━━━ Dataset ━━━

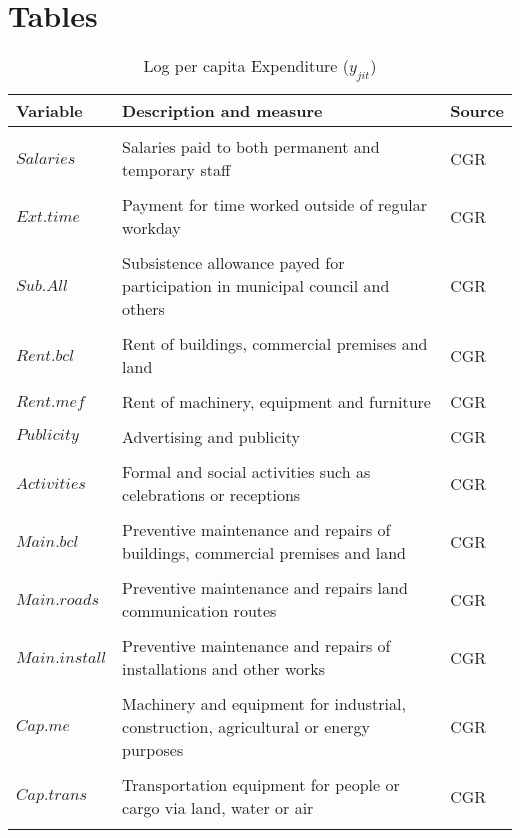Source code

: \section*{Tables}

\begin{table}[ht]
\caption{Log per capita Expenditure ($y_{jit}$)}
\centering
\begin{adjustbox}{max width=\textwidth}
\begin{tabular}{l l l}
\hline\hline
Variable & Description and measure & Source \\ [0.5ex] 
\hline
\\
$Salaries$ & Salaries paid to both permanent and temporary staff & CGR\\
\\
$Ext.time$ & Payment for time worked outside of regular workday & CGR\\
\\
$Sub.All$ & Subsistence allowance payed for participation in municipal council and others & CGR\\
\\
$Rent.bcl$ & Rent of buildings, commercial premises and land & CGR\\
\\
$Rent.mef$ & Rent of machinery, equipment and furniture & CGR\\
\\
$Publicity$ & Advertising and publicity & CGR\\
\\
$Activities$ & Formal and social activities such as celebrations or receptions  & CGR\\
\\
$Main.bcl$ & Preventive maintenance and repairs of buildings, commercial premises and land  & CGR\\
\\
$Main.roads$ & Preventive maintenance and repairs land communication routes  & CGR\\
\\
$Main.install$ & Preventive maintenance and repairs of installations and other works & CGR\\
\\
$Cap.me$ & Machinery and equipment for industrial, construction, agricultural or energy purposes & CGR\\
\\
$Cap.trans$ & Transportation equipment for people or
cargo via land, water or air & CGR\\
\\

\end{tabular}
\end{adjustbox}
\end{table}
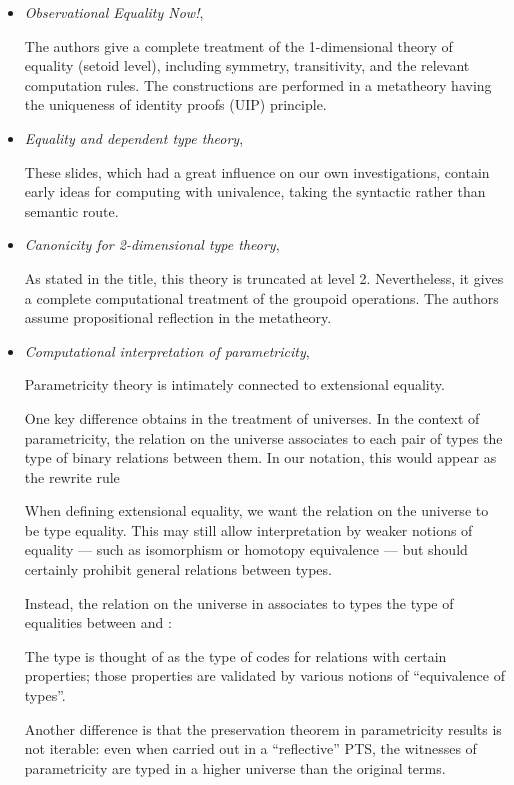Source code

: \documentclass[10pt]{article}
\begin{document}
\begin{itemize}
\item 
\emph{Observational Equality Now!}, \cite{ott}

The authors give a complete treatment of the 1-dimensional theory of equality (setoid level), including symmetry, transitivity, and the relevant computation
rules.  The constructions are performed in a metatheory having
the uniqueness of identity proofs (UIP) principle.
\item 

\emph{Equality and dependent type theory}, \cite{coquand}

These slides, which had a great influence on our own investigations,
contain early ideas for computing with univalence, taking the
syntactic rather than semantic route.
\item 
\emph{Canonicity for 2-dimensional type theory}, \cite{harper}

As stated in the title, this theory is truncated at level 2.
Nevertheless, it gives a complete computational treatment
of the groupoid operations.  The authors assume propositional reflection in the metatheory.
\item 
\emph{Computational interpretation of parametricity},
\cite{intpar}

Parametricity theory is intimately connected to extensional equality.

One key difference obtains in the
treatment of universes.  In the context of parametricity, the relation on the
universe associates to each pair of types the type of binary relations
between them.  In our notation, this would appear as the rewrite rule



When defining extensional equality, we want the relation on the
universe to be type equality.  This may still allow interpretation by weaker notions of
equality --- such as isomorphism or homotopy equivalence --- but should
certainly prohibit general relations between types.

Instead, the relation on the universe in  associates to types
 the type of equalities between  and :

The type  is thought of as the type of codes for relations with
certain properties; those properties are validated by various
notions of ``equivalence of types''.

Another difference is that the preservation theorem in parametricity results
is not iterable: even when carried out in a ``reflective'' PTS, the
witnesses of parametricity are typed in a higher universe than the
original terms.


\end{itemize}
\end{document}
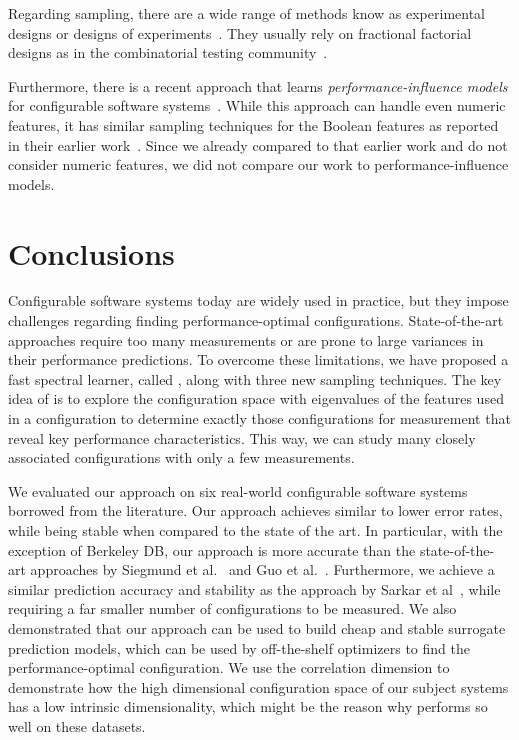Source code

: Regarding sampling, there are a wide range of methods know as experimental designs or designs of experiments~\cite{pukelsheim2006optimal}. They usually rely on fractional factorial designs as in the combinatorial testing community~\cite{Kuhn:2013}. 

Furthermore, there is a recent approach that learns {\em per\-for\-mance-influence models} for configurable software systems~\cite{SGA+15}. While this approach can handle even numeric features, it has similar sampling techniques for the Boolean features as reported in their earlier work~\cite{siegmund2012predicting}. Since we already compared to that earlier work and do not consider numeric features, we did not compare our work to performance-influence models.
 



\section{Conclusions}

Configurable software systems today are widely used in practice, but they impose challenges
regarding finding performance-optimal configurations. State-of-the-art approaches require too
many measurements or are prone to large variances in their performance predictions. To overcome
these limitations, we have proposed a fast spectral learner, called \what,  along with three
new sampling techniques. The key idea of \what is to explore the configuration space with
eigenvalues of the features used in a configuration to determine exactly those configurations
for measurement that reveal key performance characteristics. 
This way, we can study many closely associated configurations with only a few measurements.

We evaluated our approach on six real-world configurable software systems borrowed from the
literature. Our approach achieves similar to lower error rates, while being stable when
compared to the state of the art. In particular, with the exception of Berkeley DB, our
approach is more accurate than the state-of-the-art approaches by Siegmund et
al.~\cite{siegmund2012predicting} and Guo et al.~\cite{guo2013variability}. Furthermore, we
achieve a similar prediction accuracy and stability as the approach by Sarkar et
al~\cite{sarkar2015cost}, while requiring a far smaller number of configurations to be
measured. We also demonstrated that our approach can be used to build cheap and stable
surrogate prediction models, which can be used by off-the-shelf optimizers to find the
performance-optimal configuration.  We use the correlation dimension to demonstrate how the high dimensional configuration space of our subject systems has a low intrinsic dimensionality, which might be the reason why \what performs so well on these datasets.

━━━

**What needs to be done**
Print the entire listing precisely as written, omitting the images it holds.

**Result**
Source code

: \section*{Tables}

\begin{table}[ht]
\caption{Log per capita Expenditure ($y_{jit}$)}
\centering
\begin{adjustbox}{max width=\textwidth}
\begin{tabular}{l l l}
\hline\hline
Variable & Description and measure & Source \\ [0.5ex] 
\hline
\\
$Salaries$ & Salaries paid to both permanent and temporary staff & CGR\\
\\
$Ext.time$ & Payment for time worked outside of regular workday & CGR\\
\\
$Sub.All$ & Subsistence allowance payed for participation in municipal council and others & CGR\\
\\
$Rent.bcl$ & Rent of buildings, commercial premises and land & CGR\\
\\
$Rent.mef$ & Rent of machinery, equipment and furniture & CGR\\
\\
$Publicity$ & Advertising and publicity & CGR\\
\\
$Activities$ & Formal and social activities such as celebrations or receptions  & CGR\\
\\
$Main.bcl$ & Preventive maintenance and repairs of buildings, commercial premises and land  & CGR\\
\\
$Main.roads$ & Preventive maintenance and repairs land communication routes  & CGR\\
\\
$Main.install$ & Preventive maintenance and repairs of installations and other works & CGR\\
\\
$Cap.me$ & Machinery and equipment for industrial, construction, agricultural or energy purposes & CGR\\
\\
$Cap.trans$ & Transportation equipment for people or
cargo via land, water or air & CGR\\
\\

\end{tabular}
\end{adjustbox}
\end{table}
Source code

: \documentclass[10pt]{article}
\begin{document}
\begin{itemize}
\item 
\emph{Observational Equality Now!}, \cite{ott}

The authors give a complete treatment of the 1-dimensional theory of equality (setoid level), including symmetry, transitivity, and the relevant computation
rules.  The constructions are performed in a metatheory having
the uniqueness of identity proofs (UIP) principle.
\item 

\emph{Equality and dependent type theory}, \cite{coquand}

These slides, which had a great influence on our own investigations,
contain early ideas for computing with univalence, taking the
syntactic rather than semantic route.
\item 
\emph{Canonicity for 2-dimensional type theory}, \cite{harper}

As stated in the title, this theory is truncated at level 2.
Nevertheless, it gives a complete computational treatment
of the groupoid operations.  The authors assume propositional reflection in the metatheory.
\item 
\emph{Computational interpretation of parametricity},
\cite{intpar}

Parametricity theory is intimately connected to extensional equality.

One key difference obtains in the
treatment of universes.  In the context of parametricity, the relation on the
universe associates to each pair of types the type of binary relations
between them.  In our notation, this would appear as the rewrite rule



When defining extensional equality, we want the relation on the
universe to be type equality.  This may still allow interpretation by weaker notions of
equality --- such as isomorphism or homotopy equivalence --- but should
certainly prohibit general relations between types.

Instead, the relation on the universe in  associates to types
 the type of equalities between  and :

The type  is thought of as the type of codes for relations with
certain properties; those properties are validated by various
notions of ``equivalence of types''.

Another difference is that the preservation theorem in parametricity results
is not iterable: even when carried out in a ``reflective'' PTS, the
witnesses of parametricity are typed in a higher universe than the
original terms.


\end{itemize}
\end{document}
Source code

: Regarding sampling, there are a wide range of methods know as experimental designs or designs of experiments~\cite{pukelsheim2006optimal}. They usually rely on fractional factorial designs as in the combinatorial testing community~\cite{Kuhn:2013}. 

Furthermore, there is a recent approach that learns {\em per\-for\-mance-influence models} for configurable software systems~\cite{SGA+15}. While this approach can handle even numeric features, it has similar sampling techniques for the Boolean features as reported in their earlier work~\cite{siegmund2012predicting}. Since we already compared to that earlier work and do not consider numeric features, we did not compare our work to performance-influence models.
 



\section{Conclusions}

Configurable software systems today are widely used in practice, but they impose challenges
regarding finding performance-optimal configurations. State-of-the-art approaches require too
many measurements or are prone to large variances in their performance predictions. To overcome
these limitations, we have proposed a fast spectral learner, called \what,  along with three
new sampling techniques. The key idea of \what is to explore the configuration space with
eigenvalues of the features used in a configuration to determine exactly those configurations
for measurement that reveal key performance characteristics. 
This way, we can study many closely associated configurations with only a few measurements.

We evaluated our approach on six real-world configurable software systems borrowed from the
literature. Our approach achieves similar to lower error rates, while being stable when
compared to the state of the art. In particular, with the exception of Berkeley DB, our
approach is more accurate than the state-of-the-art approaches by Siegmund et
al.~\cite{siegmund2012predicting} and Guo et al.~\cite{guo2013variability}. Furthermore, we
achieve a similar prediction accuracy and stability as the approach by Sarkar et
al~\cite{sarkar2015cost}, while requiring a far smaller number of configurations to be
measured. We also demonstrated that our approach can be used to build cheap and stable
surrogate prediction models, which can be used by off-the-shelf optimizers to find the
performance-optimal configuration.  We use the correlation dimension to demonstrate how the high dimensional configuration space of our subject systems has a low intrinsic dimensionality, which might be the reason why \what performs so well on these datasets.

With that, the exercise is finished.